🧬 PT-141 (Bremelanotide) – Research Overview
0. Category:
Sexual Health, Libido Enhancement, Neurological Modulation
1. Primary Research Use:
PT-141 is primarily researched for its potential to treat sexual dysfunction, including hypoactive sexual desire disorder (HSDD) in premenopausal women and erectile dysfunction (ED) in men. Unlike traditional ED medications that act on the vascular system, PT-141 operates through the central nervous system by activating melanocortin receptors, thereby influencing sexual arousal and desire.
2. Simple Analogy:
Imagine PT-141 as a “libido switch” in the brain. Instead of directing blood flow like other ED treatments, it stimulates the brain’s pathways responsible for sexual desire, effectively turning on the mental aspects of arousal.
3. What It Is (Chemical Summary):
PT-141, also known as Bremelanotide, is a synthetic peptide analog of α-melanocyte-stimulating hormone (α-MSH). It functions as a non-selective agonist of melanocortin receptors, particularly MC3 and MC4, which are involved in regulating sexual behavior.
4. Best Suited For:
Research involving PT-141 is best suited for:
- Investigating treatments for HSDD in premenopausal women.
- Exploring alternatives for ED in men, especially those unresponsive to phosphodiesterase type 5 inhibitors.
- Studying central nervous system pathways related to sexual arousal.
5. Not Recommended For / Caution In Research With:
Caution is advised when researching PT-141 in individuals with:
- Uncontrolled hypertension or cardiovascular diseases, due to potential increases in blood pressure.
- Pregnancy or breastfeeding, as safety data is limited.
- Known hypersensitivity to PT-141 or its components.
6. Synergistic Peptide Stacks:
PT-141 has been studied in combination with:
- Tadalafil (Cialis): To enhance erectile function through combined central and peripheral mechanisms.
- Testosterone Replacement Therapy: To address hormonal deficiencies contributing to sexual dysfunction.
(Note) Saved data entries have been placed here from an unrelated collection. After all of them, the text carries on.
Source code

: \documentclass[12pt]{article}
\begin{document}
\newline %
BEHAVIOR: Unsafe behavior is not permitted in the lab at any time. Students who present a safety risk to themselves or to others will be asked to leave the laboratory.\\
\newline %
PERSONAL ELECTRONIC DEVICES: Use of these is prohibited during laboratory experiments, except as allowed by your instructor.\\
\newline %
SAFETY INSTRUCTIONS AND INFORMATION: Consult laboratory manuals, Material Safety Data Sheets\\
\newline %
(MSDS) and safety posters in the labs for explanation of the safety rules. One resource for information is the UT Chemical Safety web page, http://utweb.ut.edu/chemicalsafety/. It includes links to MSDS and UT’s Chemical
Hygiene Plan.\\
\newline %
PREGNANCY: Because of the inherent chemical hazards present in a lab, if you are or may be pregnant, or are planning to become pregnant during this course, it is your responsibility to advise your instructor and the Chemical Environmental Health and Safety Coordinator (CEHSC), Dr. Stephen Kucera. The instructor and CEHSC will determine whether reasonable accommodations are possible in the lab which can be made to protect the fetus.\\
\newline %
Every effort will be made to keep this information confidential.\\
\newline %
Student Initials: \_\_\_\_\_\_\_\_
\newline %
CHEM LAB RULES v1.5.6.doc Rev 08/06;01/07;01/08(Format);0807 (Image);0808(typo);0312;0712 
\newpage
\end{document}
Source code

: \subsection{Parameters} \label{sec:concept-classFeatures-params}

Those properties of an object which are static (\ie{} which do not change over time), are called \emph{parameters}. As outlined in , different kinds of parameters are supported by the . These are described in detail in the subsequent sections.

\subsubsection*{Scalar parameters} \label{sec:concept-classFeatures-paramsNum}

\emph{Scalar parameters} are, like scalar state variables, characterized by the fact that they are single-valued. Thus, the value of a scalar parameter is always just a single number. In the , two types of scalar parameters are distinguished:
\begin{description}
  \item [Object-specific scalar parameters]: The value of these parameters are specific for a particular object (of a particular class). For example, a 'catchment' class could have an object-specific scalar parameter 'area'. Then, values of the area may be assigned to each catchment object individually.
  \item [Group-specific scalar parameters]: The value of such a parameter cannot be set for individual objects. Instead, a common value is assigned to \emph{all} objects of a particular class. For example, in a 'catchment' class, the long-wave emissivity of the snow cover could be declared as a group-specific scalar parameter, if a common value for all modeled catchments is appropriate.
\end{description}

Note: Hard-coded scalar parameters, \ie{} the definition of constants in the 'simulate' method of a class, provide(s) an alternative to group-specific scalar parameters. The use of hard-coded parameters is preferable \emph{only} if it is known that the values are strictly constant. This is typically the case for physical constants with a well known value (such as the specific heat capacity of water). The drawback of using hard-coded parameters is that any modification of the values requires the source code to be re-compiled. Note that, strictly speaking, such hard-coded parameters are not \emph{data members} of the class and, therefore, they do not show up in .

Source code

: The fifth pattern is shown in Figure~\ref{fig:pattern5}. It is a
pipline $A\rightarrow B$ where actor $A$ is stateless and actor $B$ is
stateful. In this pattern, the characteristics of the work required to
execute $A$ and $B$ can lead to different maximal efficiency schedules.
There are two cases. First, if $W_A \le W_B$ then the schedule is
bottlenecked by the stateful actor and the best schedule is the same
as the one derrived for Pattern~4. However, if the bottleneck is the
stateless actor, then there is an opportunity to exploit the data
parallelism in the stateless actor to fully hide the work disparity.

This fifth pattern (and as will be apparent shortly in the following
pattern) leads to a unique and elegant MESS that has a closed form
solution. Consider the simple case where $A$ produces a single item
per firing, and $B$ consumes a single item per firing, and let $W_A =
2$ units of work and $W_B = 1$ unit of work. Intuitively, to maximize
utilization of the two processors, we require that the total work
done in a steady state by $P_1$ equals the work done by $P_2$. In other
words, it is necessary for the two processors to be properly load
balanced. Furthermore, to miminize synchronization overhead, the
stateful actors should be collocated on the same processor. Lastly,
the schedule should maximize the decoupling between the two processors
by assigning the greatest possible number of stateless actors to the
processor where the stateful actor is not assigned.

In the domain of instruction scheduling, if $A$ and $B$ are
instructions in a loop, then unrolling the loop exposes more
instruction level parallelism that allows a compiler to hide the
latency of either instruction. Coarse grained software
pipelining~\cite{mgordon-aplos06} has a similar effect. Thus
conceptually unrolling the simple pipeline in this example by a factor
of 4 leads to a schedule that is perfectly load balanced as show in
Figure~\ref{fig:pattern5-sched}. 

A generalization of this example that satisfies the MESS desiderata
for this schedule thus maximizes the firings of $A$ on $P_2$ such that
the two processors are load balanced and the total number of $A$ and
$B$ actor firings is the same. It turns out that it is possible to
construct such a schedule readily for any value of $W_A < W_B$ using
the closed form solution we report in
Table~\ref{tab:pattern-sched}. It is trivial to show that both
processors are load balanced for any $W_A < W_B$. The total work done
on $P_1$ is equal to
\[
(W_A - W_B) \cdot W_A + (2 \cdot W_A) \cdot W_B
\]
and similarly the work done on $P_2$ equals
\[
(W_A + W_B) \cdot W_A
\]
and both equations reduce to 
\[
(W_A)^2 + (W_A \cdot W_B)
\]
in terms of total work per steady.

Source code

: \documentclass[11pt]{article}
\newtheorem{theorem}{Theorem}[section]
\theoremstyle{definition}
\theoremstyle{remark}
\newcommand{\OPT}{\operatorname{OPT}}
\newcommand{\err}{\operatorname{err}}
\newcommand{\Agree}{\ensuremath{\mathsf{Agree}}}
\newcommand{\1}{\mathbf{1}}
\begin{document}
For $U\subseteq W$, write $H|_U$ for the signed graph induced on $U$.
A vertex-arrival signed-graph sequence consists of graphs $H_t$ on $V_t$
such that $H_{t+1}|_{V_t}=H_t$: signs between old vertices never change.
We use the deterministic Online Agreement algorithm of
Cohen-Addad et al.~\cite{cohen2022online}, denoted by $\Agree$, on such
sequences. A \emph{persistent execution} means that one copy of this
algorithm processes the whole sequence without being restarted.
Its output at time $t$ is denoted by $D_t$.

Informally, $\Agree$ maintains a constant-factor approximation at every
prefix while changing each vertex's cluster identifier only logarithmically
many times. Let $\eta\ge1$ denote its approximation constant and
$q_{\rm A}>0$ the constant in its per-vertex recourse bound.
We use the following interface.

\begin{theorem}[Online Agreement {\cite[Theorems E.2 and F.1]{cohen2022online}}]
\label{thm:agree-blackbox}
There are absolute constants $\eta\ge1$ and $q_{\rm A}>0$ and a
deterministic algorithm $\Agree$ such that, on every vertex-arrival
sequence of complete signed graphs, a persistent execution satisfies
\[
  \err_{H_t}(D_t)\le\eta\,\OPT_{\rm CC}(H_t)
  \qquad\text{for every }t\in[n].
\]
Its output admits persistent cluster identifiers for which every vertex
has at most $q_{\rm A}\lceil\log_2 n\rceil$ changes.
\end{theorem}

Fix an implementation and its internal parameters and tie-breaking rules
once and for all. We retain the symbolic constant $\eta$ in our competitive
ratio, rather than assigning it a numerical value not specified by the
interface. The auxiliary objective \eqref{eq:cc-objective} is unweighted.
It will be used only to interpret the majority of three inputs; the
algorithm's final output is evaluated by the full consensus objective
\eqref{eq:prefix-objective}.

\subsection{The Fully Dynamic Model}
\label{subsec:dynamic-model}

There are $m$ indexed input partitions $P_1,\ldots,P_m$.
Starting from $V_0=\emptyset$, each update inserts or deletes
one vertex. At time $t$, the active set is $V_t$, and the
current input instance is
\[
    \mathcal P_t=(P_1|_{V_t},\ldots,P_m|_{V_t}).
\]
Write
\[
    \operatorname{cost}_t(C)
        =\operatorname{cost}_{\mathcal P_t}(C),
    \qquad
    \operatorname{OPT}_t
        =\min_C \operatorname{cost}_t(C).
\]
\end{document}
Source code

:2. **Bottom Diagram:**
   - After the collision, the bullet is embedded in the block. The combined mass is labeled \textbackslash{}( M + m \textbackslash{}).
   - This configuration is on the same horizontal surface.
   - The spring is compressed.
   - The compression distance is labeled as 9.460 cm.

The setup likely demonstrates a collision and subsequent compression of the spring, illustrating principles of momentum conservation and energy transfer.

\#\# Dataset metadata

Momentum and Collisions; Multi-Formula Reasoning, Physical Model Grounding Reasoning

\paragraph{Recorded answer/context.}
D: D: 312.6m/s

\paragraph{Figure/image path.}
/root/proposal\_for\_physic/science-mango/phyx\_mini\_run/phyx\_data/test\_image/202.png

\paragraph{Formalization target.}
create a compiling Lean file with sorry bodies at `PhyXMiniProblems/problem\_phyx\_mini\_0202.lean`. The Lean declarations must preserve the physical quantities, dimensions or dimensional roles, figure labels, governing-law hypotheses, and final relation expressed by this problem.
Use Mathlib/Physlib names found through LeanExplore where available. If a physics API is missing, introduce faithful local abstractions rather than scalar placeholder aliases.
7. Common Dosing Guidelines (Research Use):
| Experience Level | Common Dosage Range | Administration Timing |
|---|---|---|
| Beginner | 0.5 mg | 45 minutes before activity |
| Intermediate | 1.25 mg | 45 minutes before activity |
| Advanced | 1.75–2 mg | 45 minutes before activity |
Note: Administration is typically via subcutaneous injection.
8. Cycling Information:
Research protocols often recommend:
- Limiting use to no more than one dose within a 24-hour period.
- Not exceeding eight doses per month.
- Discontinuing use if no improvement is observed after eight weeks.
9. Similar Compounds & Comparison Chart:
| Compound | Mechanism of Action | Primary Use Cases | Notes |
|---|---|---|---|
| PT-141 | Melanocortin receptor agonist | HSDD, ED | Central nervous system action |
| Sildenafil | PDE5 inhibitor | ED | Vascular system action |
| Flibanserin | Serotonin receptor agonist | HSDD in premenopausal women | Daily oral administration |
10. Method of Administration:
PT-141 is administered via subcutaneous injection, typically in the abdomen or thigh, at least 45 minutes prior to anticipated sexual activity.
11. Regulatory Status (FDA Approval):
PT-141, under the brand name Vyleesi, is FDA-approved for the treatment of acquired, generalized HSDD in premenopausal women. It is not approved for use in men.
12. Legal Disclaimer:
All information provided is for educational and research purposes only. PT-141 should be used in compliance with applicable laws and regulations. It is essential to consult with appropriate regulatory bodies and ethics committees before initiating research involving this compound.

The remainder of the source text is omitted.